**TASK ITEM**
Print, in exact form, the lines below from the one containing "flowchart showing all" through the one containing "teammate robot. If", and omit all others.

[[ INPUT FOR THIS TASK open ]]

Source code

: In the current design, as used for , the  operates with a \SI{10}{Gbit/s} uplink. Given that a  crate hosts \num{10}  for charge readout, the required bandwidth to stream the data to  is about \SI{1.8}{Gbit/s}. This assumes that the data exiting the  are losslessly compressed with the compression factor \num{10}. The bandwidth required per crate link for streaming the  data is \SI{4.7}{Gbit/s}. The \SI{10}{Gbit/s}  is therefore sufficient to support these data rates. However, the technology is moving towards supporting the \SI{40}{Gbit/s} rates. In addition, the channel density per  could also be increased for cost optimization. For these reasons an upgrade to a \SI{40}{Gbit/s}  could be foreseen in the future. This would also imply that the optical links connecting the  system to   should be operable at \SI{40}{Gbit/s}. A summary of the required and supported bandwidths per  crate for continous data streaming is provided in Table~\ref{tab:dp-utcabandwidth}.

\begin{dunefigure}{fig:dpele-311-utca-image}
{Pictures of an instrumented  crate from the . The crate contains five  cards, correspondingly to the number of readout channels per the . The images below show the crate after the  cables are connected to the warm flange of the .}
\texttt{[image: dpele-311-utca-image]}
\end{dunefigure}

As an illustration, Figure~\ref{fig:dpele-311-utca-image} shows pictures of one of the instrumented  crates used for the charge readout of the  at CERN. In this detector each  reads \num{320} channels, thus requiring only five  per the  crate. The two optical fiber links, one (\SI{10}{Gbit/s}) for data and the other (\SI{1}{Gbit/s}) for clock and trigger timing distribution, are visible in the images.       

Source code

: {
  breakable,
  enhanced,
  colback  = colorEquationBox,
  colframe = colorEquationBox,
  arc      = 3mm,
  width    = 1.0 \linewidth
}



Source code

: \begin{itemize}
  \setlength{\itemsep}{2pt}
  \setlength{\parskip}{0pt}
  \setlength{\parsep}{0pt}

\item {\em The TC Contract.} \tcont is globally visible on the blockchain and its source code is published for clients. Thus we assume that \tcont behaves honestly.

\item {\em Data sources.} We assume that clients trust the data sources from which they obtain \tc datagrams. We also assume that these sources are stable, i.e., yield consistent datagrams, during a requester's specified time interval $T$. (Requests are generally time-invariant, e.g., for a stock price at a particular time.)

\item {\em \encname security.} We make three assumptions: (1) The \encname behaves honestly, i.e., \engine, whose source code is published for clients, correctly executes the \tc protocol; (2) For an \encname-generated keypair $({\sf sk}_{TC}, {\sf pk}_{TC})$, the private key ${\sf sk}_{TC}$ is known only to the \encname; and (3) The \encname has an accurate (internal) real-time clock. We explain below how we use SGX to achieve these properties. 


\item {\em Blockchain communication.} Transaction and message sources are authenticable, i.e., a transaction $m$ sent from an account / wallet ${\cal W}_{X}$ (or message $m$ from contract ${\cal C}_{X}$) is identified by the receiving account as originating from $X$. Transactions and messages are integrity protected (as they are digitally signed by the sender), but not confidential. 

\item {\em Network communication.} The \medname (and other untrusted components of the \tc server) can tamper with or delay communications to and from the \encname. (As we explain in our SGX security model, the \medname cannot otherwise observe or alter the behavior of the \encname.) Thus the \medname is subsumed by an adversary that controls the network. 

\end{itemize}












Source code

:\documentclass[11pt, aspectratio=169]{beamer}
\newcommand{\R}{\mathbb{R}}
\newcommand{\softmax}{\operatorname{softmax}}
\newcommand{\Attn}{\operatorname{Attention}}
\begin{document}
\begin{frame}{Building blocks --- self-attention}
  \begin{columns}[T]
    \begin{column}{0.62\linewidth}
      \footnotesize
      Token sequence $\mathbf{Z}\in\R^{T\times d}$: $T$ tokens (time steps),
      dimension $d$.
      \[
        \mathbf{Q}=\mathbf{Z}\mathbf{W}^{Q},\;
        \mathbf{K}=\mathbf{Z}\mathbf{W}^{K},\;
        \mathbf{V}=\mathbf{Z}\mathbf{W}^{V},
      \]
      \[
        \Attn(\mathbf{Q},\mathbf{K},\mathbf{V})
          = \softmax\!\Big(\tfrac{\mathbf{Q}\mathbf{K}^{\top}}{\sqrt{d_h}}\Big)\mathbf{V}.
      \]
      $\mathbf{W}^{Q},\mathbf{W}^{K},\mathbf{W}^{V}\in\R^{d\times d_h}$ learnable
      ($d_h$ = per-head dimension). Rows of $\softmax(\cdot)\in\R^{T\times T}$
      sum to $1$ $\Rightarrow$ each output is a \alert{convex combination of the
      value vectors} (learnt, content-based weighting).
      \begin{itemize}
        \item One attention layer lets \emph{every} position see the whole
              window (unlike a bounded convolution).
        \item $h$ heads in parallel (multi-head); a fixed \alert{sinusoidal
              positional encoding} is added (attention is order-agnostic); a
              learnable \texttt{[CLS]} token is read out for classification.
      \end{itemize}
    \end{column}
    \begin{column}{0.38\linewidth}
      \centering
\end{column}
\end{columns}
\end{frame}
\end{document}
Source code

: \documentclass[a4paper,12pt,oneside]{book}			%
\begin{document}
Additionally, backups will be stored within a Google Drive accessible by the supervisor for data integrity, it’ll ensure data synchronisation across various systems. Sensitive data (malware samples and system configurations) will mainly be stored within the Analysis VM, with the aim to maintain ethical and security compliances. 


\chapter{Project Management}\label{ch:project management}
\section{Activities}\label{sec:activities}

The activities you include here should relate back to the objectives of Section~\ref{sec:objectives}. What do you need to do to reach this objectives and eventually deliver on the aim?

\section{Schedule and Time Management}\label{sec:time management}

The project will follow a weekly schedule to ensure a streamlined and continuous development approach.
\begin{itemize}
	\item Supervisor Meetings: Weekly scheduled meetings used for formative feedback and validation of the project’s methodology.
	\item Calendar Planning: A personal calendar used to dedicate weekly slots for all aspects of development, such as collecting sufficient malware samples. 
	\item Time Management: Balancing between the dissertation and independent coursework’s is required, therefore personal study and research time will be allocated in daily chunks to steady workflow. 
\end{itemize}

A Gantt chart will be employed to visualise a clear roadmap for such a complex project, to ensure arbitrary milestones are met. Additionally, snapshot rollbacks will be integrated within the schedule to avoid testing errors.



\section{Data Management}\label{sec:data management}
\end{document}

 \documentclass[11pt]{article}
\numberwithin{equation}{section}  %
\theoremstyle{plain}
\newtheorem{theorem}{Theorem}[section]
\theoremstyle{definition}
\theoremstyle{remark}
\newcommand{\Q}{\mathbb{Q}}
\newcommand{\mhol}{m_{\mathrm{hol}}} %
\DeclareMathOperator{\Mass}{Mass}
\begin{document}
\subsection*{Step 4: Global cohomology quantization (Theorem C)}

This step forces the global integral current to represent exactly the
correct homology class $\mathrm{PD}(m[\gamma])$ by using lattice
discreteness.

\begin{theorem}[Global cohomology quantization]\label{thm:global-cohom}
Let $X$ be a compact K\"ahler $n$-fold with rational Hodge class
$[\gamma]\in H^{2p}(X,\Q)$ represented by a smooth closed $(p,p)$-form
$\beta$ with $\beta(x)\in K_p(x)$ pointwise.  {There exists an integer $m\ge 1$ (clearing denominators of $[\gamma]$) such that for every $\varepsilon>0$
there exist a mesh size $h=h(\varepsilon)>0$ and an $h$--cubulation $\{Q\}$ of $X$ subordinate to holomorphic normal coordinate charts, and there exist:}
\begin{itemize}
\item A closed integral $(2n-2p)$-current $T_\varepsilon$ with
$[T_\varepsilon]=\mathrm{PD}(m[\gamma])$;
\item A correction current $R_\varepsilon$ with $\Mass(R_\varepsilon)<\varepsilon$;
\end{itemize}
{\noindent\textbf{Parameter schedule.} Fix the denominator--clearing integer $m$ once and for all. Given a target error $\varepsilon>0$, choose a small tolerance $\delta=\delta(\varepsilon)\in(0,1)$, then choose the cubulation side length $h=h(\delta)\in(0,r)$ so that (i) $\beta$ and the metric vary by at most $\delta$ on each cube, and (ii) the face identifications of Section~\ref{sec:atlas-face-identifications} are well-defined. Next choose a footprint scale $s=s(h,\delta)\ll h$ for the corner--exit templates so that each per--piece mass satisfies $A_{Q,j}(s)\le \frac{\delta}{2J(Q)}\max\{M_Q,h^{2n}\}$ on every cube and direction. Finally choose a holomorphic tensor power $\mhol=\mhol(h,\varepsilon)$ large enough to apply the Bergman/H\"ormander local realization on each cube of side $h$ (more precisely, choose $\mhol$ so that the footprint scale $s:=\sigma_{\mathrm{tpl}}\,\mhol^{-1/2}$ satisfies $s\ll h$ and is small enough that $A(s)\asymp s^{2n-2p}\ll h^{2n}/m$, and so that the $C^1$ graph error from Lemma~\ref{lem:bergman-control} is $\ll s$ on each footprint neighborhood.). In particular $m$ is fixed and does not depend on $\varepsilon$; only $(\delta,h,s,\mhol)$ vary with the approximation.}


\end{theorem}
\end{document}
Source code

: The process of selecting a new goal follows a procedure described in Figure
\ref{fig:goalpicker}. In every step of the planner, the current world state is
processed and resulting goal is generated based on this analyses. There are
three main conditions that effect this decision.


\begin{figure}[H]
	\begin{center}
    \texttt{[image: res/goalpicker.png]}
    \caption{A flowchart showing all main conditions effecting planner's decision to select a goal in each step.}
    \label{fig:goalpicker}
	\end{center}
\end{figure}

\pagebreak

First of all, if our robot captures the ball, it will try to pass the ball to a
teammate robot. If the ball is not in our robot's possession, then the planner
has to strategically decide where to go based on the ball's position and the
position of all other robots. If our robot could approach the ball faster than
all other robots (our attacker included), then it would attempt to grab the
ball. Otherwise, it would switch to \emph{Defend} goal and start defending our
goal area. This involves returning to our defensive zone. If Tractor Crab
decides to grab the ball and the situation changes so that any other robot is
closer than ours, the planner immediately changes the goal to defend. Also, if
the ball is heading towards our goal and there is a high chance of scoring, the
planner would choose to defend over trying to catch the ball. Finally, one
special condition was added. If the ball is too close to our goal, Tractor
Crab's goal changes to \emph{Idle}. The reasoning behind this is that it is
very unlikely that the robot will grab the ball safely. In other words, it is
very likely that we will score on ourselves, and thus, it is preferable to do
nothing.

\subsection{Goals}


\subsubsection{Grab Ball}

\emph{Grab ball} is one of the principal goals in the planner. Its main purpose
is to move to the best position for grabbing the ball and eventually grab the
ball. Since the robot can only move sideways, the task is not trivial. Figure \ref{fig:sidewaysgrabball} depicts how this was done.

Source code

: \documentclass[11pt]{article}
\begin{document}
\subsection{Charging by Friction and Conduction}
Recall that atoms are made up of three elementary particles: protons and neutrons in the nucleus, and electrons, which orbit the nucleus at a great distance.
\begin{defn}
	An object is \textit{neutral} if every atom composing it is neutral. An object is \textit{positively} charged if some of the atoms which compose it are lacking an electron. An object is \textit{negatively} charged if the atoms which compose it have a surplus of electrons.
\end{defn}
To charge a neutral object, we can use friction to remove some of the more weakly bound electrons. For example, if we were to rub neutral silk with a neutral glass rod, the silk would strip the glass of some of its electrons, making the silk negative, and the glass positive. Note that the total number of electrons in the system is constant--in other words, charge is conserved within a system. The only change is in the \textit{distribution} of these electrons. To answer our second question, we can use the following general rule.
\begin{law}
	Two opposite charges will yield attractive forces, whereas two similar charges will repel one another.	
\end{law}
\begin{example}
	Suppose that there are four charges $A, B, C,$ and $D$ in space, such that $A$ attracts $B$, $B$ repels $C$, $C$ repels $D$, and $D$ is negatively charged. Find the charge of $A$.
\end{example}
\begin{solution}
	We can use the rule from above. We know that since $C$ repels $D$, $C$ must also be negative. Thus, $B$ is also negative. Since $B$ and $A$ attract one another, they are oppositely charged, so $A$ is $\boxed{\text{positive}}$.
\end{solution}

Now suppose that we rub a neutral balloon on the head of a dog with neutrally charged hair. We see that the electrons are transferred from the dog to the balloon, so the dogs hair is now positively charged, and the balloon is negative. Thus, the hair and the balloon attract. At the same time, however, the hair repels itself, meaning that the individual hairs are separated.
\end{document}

[[ INPUT FOR THIS TASK closed ]]

**RESPONSE BOX**
    \caption{A flowchart showing all main conditions effecting planner's decision to select a goal in each step.}
    \label{fig:goalpicker}
	\end{center}
\end{figure}

\pagebreak

First of all, if our robot captures the ball, it will try to pass the ball to a
teammate robot. If the ball is not in our robot's possession, then the planner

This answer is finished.